Why banks cancel billions worth of loans to the rich but threaten farmers with arrests for minor defaults

Will poor farmers remain the recipients?


Gujarat High Court recently reprimanded the State Bank of India for not issuing a fee-free certificate to a farmer due to outstanding fees of only, believe it or not, 37 paise (not Rs.) on their accounts!

This should be read in conjunction with the statistics that the same bank wrote off loans worth Rs. 34,402 crores (one crore = 10 million) in fiscal year 2020-21.

The difference in the two situations was that most of these loans had been taken by very wealthy and influential individuals or companies.

However, a recent study by this bank of small loans taken by borrowers of modest means (mostly street vendors) revealed that most of these were reimbursed as per regulations and the track record of prompt recovery was quite good.
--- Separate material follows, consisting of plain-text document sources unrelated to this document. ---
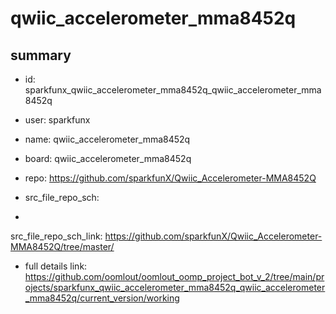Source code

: # qwiic_accelerometer_mma8452q
 
## summary 
* id: sparkfunx_qwiic_accelerometer_mma8452q_qwiic_accelerometer_mma8452q
* user: sparkfunx
* name: qwiic_accelerometer_mma8452q
* board: qwiic_accelerometer_mma8452q
* repo: https://github.com/sparkfunX/Qwiic_Accelerometer-MMA8452Q



* src_file_repo_sch: 
*
 src_file_repo_sch_link: https://github.com/sparkfunX/Qwiic_Accelerometer-MMA8452Q/tree/master/
* full details link: https://github.com/oomlout/oomlout_oomp_project_bot_v_2/tree/main/projects/sparkfunx_qwiic_accelerometer_mma8452q_qwiic_accelerometer_mma8452q/current_version/working  







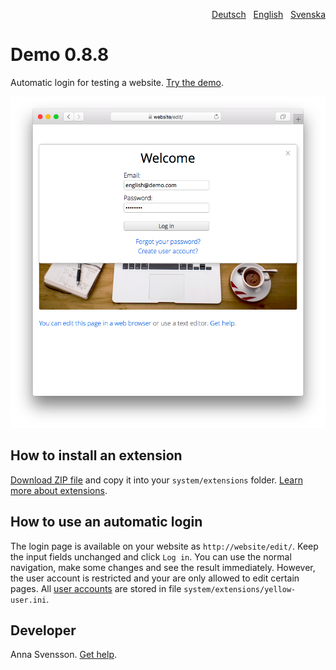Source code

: <p align="right"><a href="README-de.md">Deutsch</a> &nbsp; <a href="README.md">English</a> &nbsp; <a href="README-sv.md">Svenska</a></p>

# Demo 0.8.8

Automatic login for testing a website. [Try the demo](https://datenstrom.se/yellow/demo/).

<p align="center"><img src="demo-screenshot.png?raw=true" alt="Screenshot"></p>

## How to install an extension

[Download ZIP file](https://github.com/annaesvensson/yellow-demo/archive/main.zip) and copy it into your `system/extensions` folder. [Learn more about extensions](https://github.com/annaesvensson/yellow-update).

## How to use an automatic login

The login page is available on your website as `http://website/edit/`. Keep the input fields unchanged and click `Log in`. You can use the normal navigation, make some changes and see the result immediately. However, the user account is restricted and your are only allowed to edit certain pages. All [user accounts](https://github.com/annaesvensson/yellow-edit) are stored in file `system/extensions/yellow-user.ini`.

## Developer

Anna Svensson. [Get help](https://datenstrom.se/yellow/help/).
This happened in the context of a PM Swanidhi government program despite the many difficulties faced by these borrowers in exceptionally difficult times.

There was a scare in the villages of Punjab recently when arrest warrants were issued against the names of nearly 2,000 farmers who had defaulted on their loans taken from the Punjab State Cooperative Agricultural Development Bank.

As the farmers’ movement in this state is very strong, there was a huge protest against this and the newly elected government had to withdraw the arrest warrants, however this episode turned out to be a cruel reminder that the arrest of a farmer for default, a relatively small loan is still a possibility even in a state where farmers’ unions are supposed to be the strongest in the country.

In fact, concerns about their mounting debts, themselves caused by a number of adverse factors, have been a very important reason for farmers’ suicides. In Punjab recently, many farmers have experienced a large reduction in wheat yield due to adverse weather conditions and issuing arrest warrants for non-payment of small loans at this time was a particularly insensitive decision, also considering that a new government has just being elected promises justice for farmers. Around 15 farmer suicides have already been reported in Punjab since the formation of the new AAP government here.

In fact, while reporting from the Bundelkhand, this writer realized, based on conversations with several farming households, that non-payment of loans was the main concern of these farmers, ultimately leading them in some cases to suicide. Banks, including rural banks, in some cases employed strong muscular men as loan recovery agents who used very foul language. Self-respecting farmers feared these meetings and some of them chose to end their lives. However, the fact remains that their economic problems and non-payment of loans were caused in most cases by highly erratic and adverse weather conditions in times of climate change over which they had no control.

In addition, the loans were often part of a more expensive agricultural technology that was promoted strongly by a nexus of civil servants-banks-companies. As a result of these strong promotional tactics, small farmers who did not really need tractors were induced to make this unfeasible and certainly avoidable purchase.

I also noticed that some politically well-connected and influential villagers had emerged as middlemen who arranged easy loans for the villagers, but only after taking a hefty commission for themselves. They passed on a portion of this to bank officials.

Another undesirable trend was that when the farmers were to receive or give some amount under various government schemes, this would be adjusted in their loan accounts by the banks without even informing them.

Due to all these factors, the concern about the indebtedness of farmers in most of the country has been increasing. However, banks have been far less forgiving of them and other small borrowers compared to the wealthy and influential borrowers. In recent years, small entrepreneurs have suffered greatly due to various adverse policies including demonetization, GST and longer-than-necessary lockdowns and thus their ability to repay loans has been negatively affected, but overall they have not received a sympathetic hearing from the banks.

On the other hand, banks have been accumulating bad debt or non-performing assets related to wealthy and influential borrowers, some of whom have gotten into the habit of living a life of luxury based on smart management of borrowed money.

Since the Modi regime took over in 2014-15, bank loans worth more than Rs. 10 lakh crore (10 lakh = million) have been cancelled. Only during the fiscal year 2020-21 around Rs. 2 lakh crore was cancelled. These installments are mainly related to wealthy and influential borrowers. During the last 5 years the punishment has accounted for more than double the recoveries. Almost 75% of such cancellations correspond to public sector banks.

What’s more, in many cases, banks have refused to reveal the names and details of those people and companies whose huge loans have been written off.

Clearly, these distortions in the banking system urgently need to be corrected.

Bharat Dogra is Honorary Coordinator of the Campaign to Save the Earth Now. Recent books by him include Man Over Machine (Gandhian Ideas for Our Times) and India’s Quest for Sustainable Farming and Healthy Food.